Function and Importance of Valence Electrons
Studying the Atom
To begin with, we have to learn a little about the structure of an atom. An atom is made up of protons, neutrons, and electrons. It is a basic unit of matter, consisting of a nucleus and electrons (negatively charged particles) that are found in orbits around it. The nucleus is what contains the protons (positively charged particles) and neutrons (uncharged particles). The electrons rotate around the nucleus, in the same fashion as the sun revolves around the planets.
What Are Valence Electrons Exactly?
Valence electrons are the electrons that reside in the outermost electron shell of an atom in the highest energy level. They are important to an atom because the fewer valence electrons that the atom holds, the less stable it becomes.
What Functions Do They Perform?
Valence electrons are the most exposed of all the electrons, essentially acting as a protective barrier for the rest of the atom. Because they are in the highest energy level, they are generally the most involved in chemical reactions since they are the easiest to transfer. The function of valence electrons is to transfer between the atom, gaining or losing electrons in the process, in an effort to bring about stability to the atom.
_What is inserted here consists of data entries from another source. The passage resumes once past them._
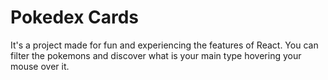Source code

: # Pokedex Cards

It's a project made for fun and experiencing the features of React. You can filter the pokemons and discover what is your main type hovering your mouse over it.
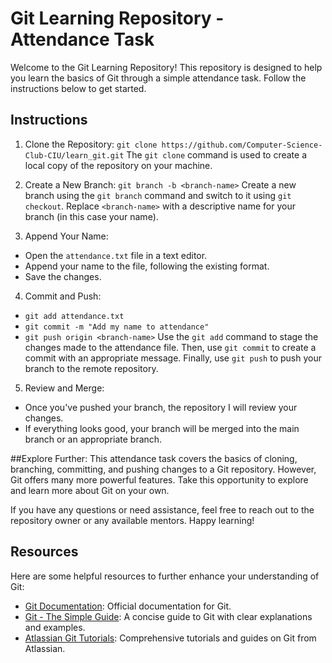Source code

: # Git Learning Repository - Attendance Task

Welcome to the Git Learning Repository! This repository is designed to help you learn the basics of Git through a simple attendance task. Follow the instructions below to get started.

## Instructions

1. Clone the Repository:
   `git clone https://github.com/Computer-Science-Club-CIU/learn_git.git`
   The `git clone` command is used to create a local copy of the repository on your machine.

2. Create a New Branch: `git branch -b <branch-name>`
   Create a new branch using the `git branch` command and switch to it using `git checkout`. Replace `<branch-name>` with a descriptive name for your branch (in this case your name).

3. Append Your Name:

- Open the `attendance.txt` file in a text editor.
- Append your name to the file, following the existing format.
- Save the changes.

4. Commit and Push:

- `git add attendance.txt`
- `git commit -m "Add my name to attendance"`
- `git push origin <branch-name>`
  Use the `git add` command to stage the changes made to the attendance file. Then, use `git commit` to create a commit with an appropriate message. Finally, use `git push` to push your branch to the remote repository.

5. Review and Merge:

- Once you've pushed your branch, the repository I will review your changes.
- If everything looks good, your branch will be merged into the main branch or an appropriate branch.

##Explore Further:
This attendance task covers the basics of cloning, branching, committing, and pushing changes to a Git repository. However, Git offers many more powerful features. Take this opportunity to explore and learn more about Git on your own.

If you have any questions or need assistance, feel free to reach out to the repository owner or any available mentors. Happy learning!

## Resources

Here are some helpful resources to further enhance your understanding of Git:

- [Git Documentation](https://git-scm.com/doc): Official documentation for Git.
- [Git - The Simple Guide](https://rogerdudler.github.io/git-guide/): A concise guide to Git with clear explanations and examples.
- [Atlassian Git Tutorials](https://www.atlassian.com/git/tutorials): Comprehensive tutorials and guides on Git from Atlassian.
Valence electrons are such an essential part of the atom’s stability that an atom will be reactive or inert depending solely on how many valence electrons it has. For the most part, eight valence electrons are necessary for an atom to reach a state of stability.
Why Are They Important?
As mentioned earlier, the number of valence electrons the atom holds the more stable it is. In addition to that, the amount of valence electrons in the outer shell determines how atoms interact with one another. Based upon the information from these two statements, it’s easy to see just how important valence electrons are to an atom.
To understand how an atom reaches stability it’s vital to know the function and importance of valence electrons. Without these electrons, the atom simply could not exist. It provides a variety of functions that enable it to create a foundation for chemical bonds.
We know that water consists of two hydrogen elements and one oxygen element. We must drink water to survive. It’s necessary to use water in our everyday lives. It’s essential to our living. But with all that being said, I highly doubt many people understand the complex procedure that had to take place to make this water. For water to achieve stability and form a covalent bond, oxygen has to gain two atoms, while hydrogen has to gain or lose one atom. The two hydrogen atoms and the oxygen share the electrons, which, in turn, form a water molecule.
Water is one of many interesting examples of how valence electrons are at work in our world today. Take a look around you. Our earth is simply filled with endless beautifully complex creations, much to the thanks of the work of valence electrons.